Adopting affordable, green energy is at the forefront of renewables innovation. Technological advances help lower costs while making solutions simpler to scale, while smart grids and energy storage innovations help overcome intermittency challenges.
Other trends include electrifying transportation to reduce fossil fuel use; and innovative business models that open up system flexibility for greater use of renewables.
Solar and Wind
Solar and wind energy offer a sustainable alternative to carbon-based fossil fuels, helping combat climate change, reduce air and water pollution, and lessen risks associated with environmental disasters.
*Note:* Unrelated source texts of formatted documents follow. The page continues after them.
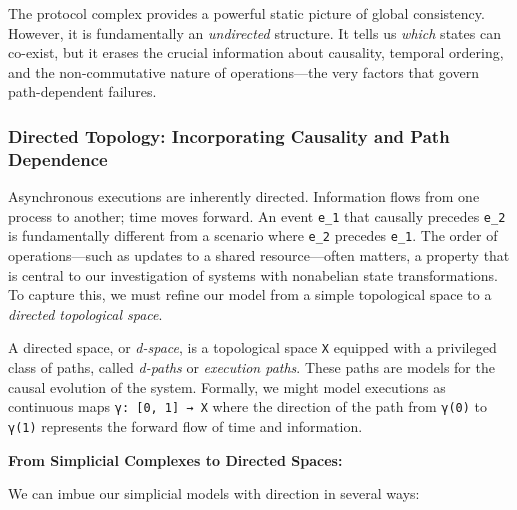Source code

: \documentclass[
]{article}
\begin{document}
The protocol complex provides a powerful static picture of global
consistency. However, it is fundamentally an \emph{undirected}
structure. It tells us \emph{which} states can co-exist, but it erases
the crucial information about causality, temporal ordering, and the
non-commutative nature of operations---the very factors that govern
path-dependent failures.

\subsubsection{\texorpdfstring{\textbf{Directed Topology: Incorporating
Causality and Path
Dependence}}{Directed Topology: Incorporating Causality and Path Dependence}}\label{directed-topology-incorporating-causality-and-path-dependence}

Asynchronous executions are inherently directed. Information flows from
one process to another; time moves forward. An event \texttt{e\_1} that
causally precedes \texttt{e\_2} is fundamentally different from a
scenario where \texttt{e\_2} precedes \texttt{e\_1}. The order of
operations---such as updates to a shared resource---often matters, a
property that is central to our investigation of systems with nonabelian
state transformations. To capture this, we must refine our model from a
simple topological space to a \emph{directed topological space}.

A directed space, or \emph{d-space}, is a topological space \texttt{X}
equipped with a privileged class of paths, called \emph{d-paths} or
\emph{execution paths}. These paths are models for the causal evolution
of the system. Formally, we might model executions as continuous maps
\texttt{γ:\ {[}0,\ 1{]}\ →\ X} where the direction of the path from
\texttt{γ(0)} to \texttt{γ(1)} represents the forward flow of time and
information.

\textbf{From Simplicial Complexes to Directed Spaces:}

We can imbue our simplicial models with direction in several ways:
\end{document}
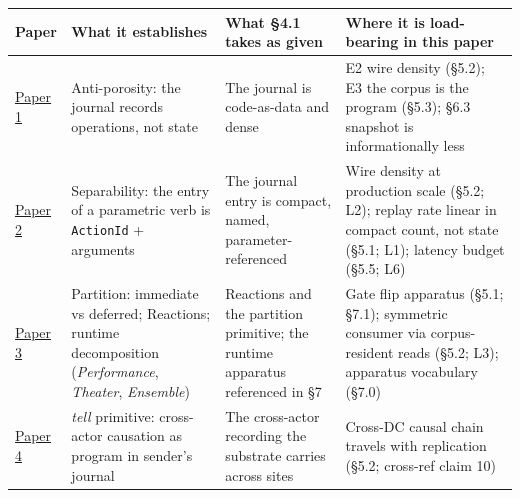 \documentclass[
]{article}
\newcounter{none} %
\begin{document}
{\def\LTcaptype{none} %
\begin{longtable}[]{@{}
  >{\raggedright\arraybackslash}p{}
  >{\raggedright\arraybackslash}p{}
  >{\raggedright\arraybackslash}p{}
  >{\raggedright\arraybackslash}p{}@{}}
\toprule\noalign{}
\begin{minipage}[b]{\linewidth}\raggedright
Paper
\end{minipage} & \begin{minipage}[b]{\linewidth}\raggedright
What it establishes
\end{minipage} & \begin{minipage}[b]{\linewidth}\raggedright
What §4.1 takes as given
\end{minipage} & \begin{minipage}[b]{\linewidth}\raggedright
Where it is load-bearing in this paper
\end{minipage} \\
\midrule\noalign{}
\endhead
\bottomrule\noalign{}
\endlastfoot
\href{01-anti-porosity.md}{Paper 1} & Anti-porosity: the journal records
operations, not state & The journal is code-as-data and dense & E2 wire
density (§5.2); E3 the corpus is the program (§5.3); §6.3 snapshot is
informationally less \\
\href{02-program-value-separability.md}{Paper 2} & Separability: the
entry of a parametric verb is \texttt{ActionId} + arguments & The
journal entry is compact, named, parameter-referenced & Wire density at
production scale (§5.2; L2); replay rate linear in compact count, not
state (§5.1; L1); latency budget (§5.5; L6) \\
\href{03-reactions-and-partition.md}{Paper 3} & Partition: immediate vs
deferred; Reactions; runtime decomposition (\emph{Performance},
\emph{Theater}, \emph{Ensemble}) & Reactions and the partition
primitive; the runtime apparatus referenced in §7 & Gate flip apparatus
(§5.1; §7.1); symmetric consumer via corpus-resident reads (§5.2; L3);
apparatus vocabulary (§7.0) \\
\href{04-cross-actor-continuity.md}{Paper 4} & \emph{tell} primitive:
cross-actor causation as program in sender's journal & The cross-actor
recording the substrate carries across sites & Cross-DC causal chain
travels with replication (§5.2; cross-ref claim 10) \\
\end{longtable}
}
\end{document}
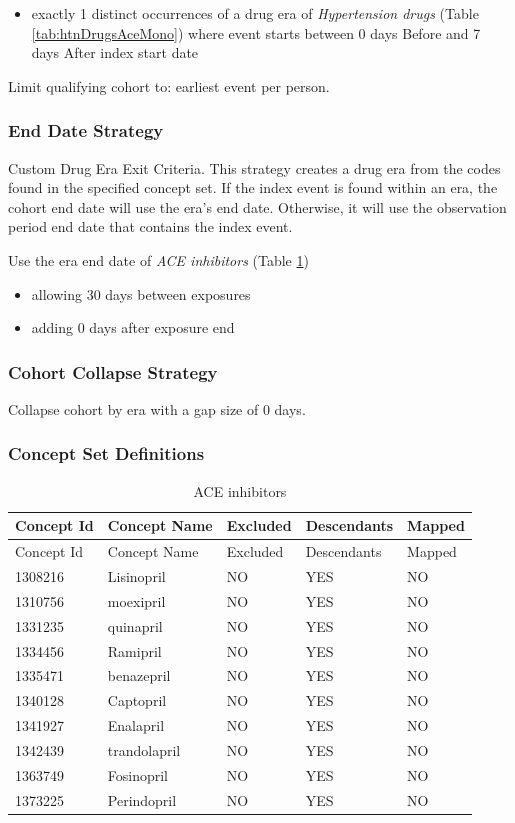 \documentclass[11pt]{book}
\providecommand{\tightlist}{%
  \setlength{\itemsep}{0pt}\setlength{\parskip}{0pt}}
\theoremstyle{definition}
\theoremstyle{definition}
\theoremstyle{definition}
\theoremstyle{remark}
\begin{document}
\begin{itemize}
\tightlist
\item
  exactly 1 distinct occurrences of a drug era of \emph{Hypertension
  drugs} (Table \ref{tab:htnDrugsAceMono}) where event starts between 0
  days Before and 7 days After index start date
\end{itemize}

Limit qualifying cohort to: earliest event per person.

\subsubsection*{End Date Strategy}\label{end-date-strategy-1}

Custom Drug Era Exit Criteria. This strategy creates a drug era from the
codes found in the specified concept set. If the index event is found
within an era, the cohort end date will use the era's end date.
Otherwise, it will use the observation period end date that contains the
index event.

Use the era end date of \emph{ACE inhibitors} (Table
\ref{tab:aceInhibitorsMono})

\begin{itemize}
\tightlist
\item
  allowing 30 days between exposures
\item
  adding 0 days after exposure end
\end{itemize}

\subsubsection*{Cohort Collapse
Strategy}\label{cohort-collapse-strategy-1}

Collapse cohort by era with a gap size of 0 days.

\subsubsection*{Concept Set
Definitions}\label{concept-set-definitions-1}

\begin{longtable}[]{@{}lllll@{}}
\caption{\label{tab:aceInhibitorsMono} ACE inhibitors}\tabularnewline
\toprule
Concept Id & Concept Name & Excluded & Descendants &
Mapped\tabularnewline
\midrule
\endfirsthead
\toprule
Concept Id & Concept Name & Excluded & Descendants &
Mapped\tabularnewline
\midrule
\endhead
1308216 & Lisinopril & NO & YES & NO\tabularnewline
1310756 & moexipril & NO & YES & NO\tabularnewline
1331235 & quinapril & NO & YES & NO\tabularnewline
1334456 & Ramipril & NO & YES & NO\tabularnewline
1335471 & benazepril & NO & YES & NO\tabularnewline
1340128 & Captopril & NO & YES & NO\tabularnewline
1341927 & Enalapril & NO & YES & NO\tabularnewline
1342439 & trandolapril & NO & YES & NO\tabularnewline
1363749 & Fosinopril & NO & YES & NO\tabularnewline
1373225 & Perindopril & NO & YES & NO\tabularnewline
\bottomrule
\end{longtable}
\end{document}
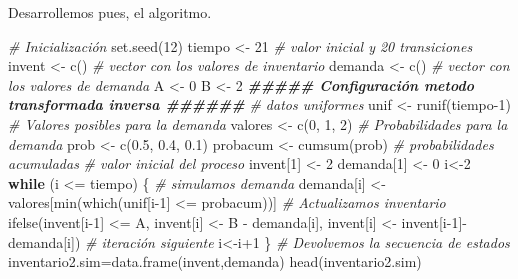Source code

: \documentclass[
]{book}
\newenvironment{Shaded}{\begin{snugshade}}{\end{snugshade}}
\newcommand{\CommentTok}[1]{\textcolor[rgb]{0.56,0.35,0.01}{\textit{#1}}}
\newcommand{\ControlFlowTok}[1]{\textcolor[rgb]{0.13,0.29,0.53}{\textbf{#1}}}
\newcommand{\DecValTok}[1]{\textcolor[rgb]{0.00,0.00,0.81}{#1}}
\newcommand{\DocumentationTok}[1]{\textcolor[rgb]{0.56,0.35,0.01}{\textbf{\textit{#1}}}}
\newcommand{\FloatTok}[1]{\textcolor[rgb]{0.00,0.00,0.81}{#1}}
\newcommand{\FunctionTok}[1]{\textcolor[rgb]{0.00,0.00,0.00}{#1}}
\newcommand{\NormalTok}[1]{#1}
\newcommand{\OtherTok}[1]{\textcolor[rgb]{0.56,0.35,0.01}{#1}}
\newcommand{\SpecialCharTok}[1]{\textcolor[rgb]{0.00,0.00,0.00}{#1}}
\theoremstyle{definition}
\theoremstyle{definition}
\theoremstyle{definition}
\theoremstyle{definition}
\theoremstyle{remark}
\begin{document}
Desarrollemos pues, el algoritmo.

\begin{Shaded}
\begin{Highlighting}[]
\CommentTok{\# Inicialización}
\FunctionTok{set.seed}\NormalTok{(}\DecValTok{12}\NormalTok{)}
\NormalTok{tiempo }\OtherTok{\textless{}{-}} \DecValTok{21} \CommentTok{\# valor inicial y 20 transiciones}
\NormalTok{invent }\OtherTok{\textless{}{-}} \FunctionTok{c}\NormalTok{()  }\CommentTok{\# vector con los valores de inventario}
\NormalTok{demanda }\OtherTok{\textless{}{-}} \FunctionTok{c}\NormalTok{() }\CommentTok{\# vector con los valores de demanda}
\NormalTok{A }\OtherTok{\textless{}{-}} \DecValTok{0}
\NormalTok{B }\OtherTok{\textless{}{-}} \DecValTok{2}
\DocumentationTok{\#\#\#\#\# Configuración metodo transformada inversa \#\#\#\#\#\#}
\CommentTok{\# datos uniformes}
\NormalTok{unif }\OtherTok{\textless{}{-}} \FunctionTok{runif}\NormalTok{(tiempo}\DecValTok{{-}1}\NormalTok{)}
\CommentTok{\# Valores posibles para la demanda}
\NormalTok{valores }\OtherTok{\textless{}{-}} \FunctionTok{c}\NormalTok{(}\DecValTok{0}\NormalTok{, }\DecValTok{1}\NormalTok{, }\DecValTok{2}\NormalTok{)}
\CommentTok{\# Probabilidades para la demanda}
\NormalTok{prob }\OtherTok{\textless{}{-}} \FunctionTok{c}\NormalTok{(}\FloatTok{0.5}\NormalTok{, }\FloatTok{0.4}\NormalTok{, }\FloatTok{0.1}\NormalTok{)}
\NormalTok{probacum }\OtherTok{\textless{}{-}} \FunctionTok{cumsum}\NormalTok{(prob)  }\CommentTok{\# probabilidades acumuladas}
\CommentTok{\# valor inicial del proceso}
\NormalTok{invent[}\DecValTok{1}\NormalTok{] }\OtherTok{\textless{}{-}} \DecValTok{2}
\NormalTok{demanda[}\DecValTok{1}\NormalTok{] }\OtherTok{\textless{}{-}} \DecValTok{0}
\NormalTok{i}\OtherTok{\textless{}{-}}\DecValTok{2}
\ControlFlowTok{while}\NormalTok{ (i }\SpecialCharTok{\textless{}=}\NormalTok{ tiempo)}
\NormalTok{\{}
  \CommentTok{\# simulamos demanda}
\NormalTok{  demanda[i] }\OtherTok{\textless{}{-}}\NormalTok{ valores[}\FunctionTok{min}\NormalTok{(}\FunctionTok{which}\NormalTok{(unif[i}\DecValTok{{-}1}\NormalTok{] }\SpecialCharTok{\textless{}=}\NormalTok{ probacum))] }
  \CommentTok{\# Actualizamos inventario}
  \FunctionTok{ifelse}\NormalTok{(invent[i}\DecValTok{{-}1}\NormalTok{] }\SpecialCharTok{\textless{}=}\NormalTok{ A, }
\NormalTok{         invent[i] }\OtherTok{\textless{}{-}}\NormalTok{ B }\SpecialCharTok{{-}}\NormalTok{ demanda[i], }
\NormalTok{         invent[i] }\OtherTok{\textless{}{-}}\NormalTok{ invent[i}\DecValTok{{-}1}\NormalTok{]}\SpecialCharTok{{-}}\NormalTok{demanda[i])}
  \CommentTok{\# iteración siguiente}
\NormalTok{  i}\OtherTok{\textless{}{-}}\NormalTok{i}\SpecialCharTok{+}\DecValTok{1}
\NormalTok{\}}
\CommentTok{\# Devolvemos la secuencia de estados }
\NormalTok{inventario2.sim}\OtherTok{=}\FunctionTok{data.frame}\NormalTok{(invent,demanda)}
\FunctionTok{head}\NormalTok{(inventario2.sim)}
\end{Highlighting}
\end{Shaded}
\end{document}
Furthermore, wind and solar power can be used onsite by both homeowners and businesses during emergencies when utility grid electricity may not be accessible.
Sunlight penetrates Earth and heats uneven surfaces, where hot air rises while cooler air settles causing pressure differences that create winds that carry away energy as moving particles reach the surface; wind turbines then collect this kinetic energy and convert it to mechanical power to generate electricity – one of the most widely-adopted renewable energy solutions both consumers and utilities alike.
Wind energy provides an alternative solution, as its production does not rely on vast areas of land to be efficient. Instead, wind turbines can generate power at any point in the sky. Unfortunately, due to being less reliable than solar power sources it must be combined with energy storage systems in order to guarantee a steady power source.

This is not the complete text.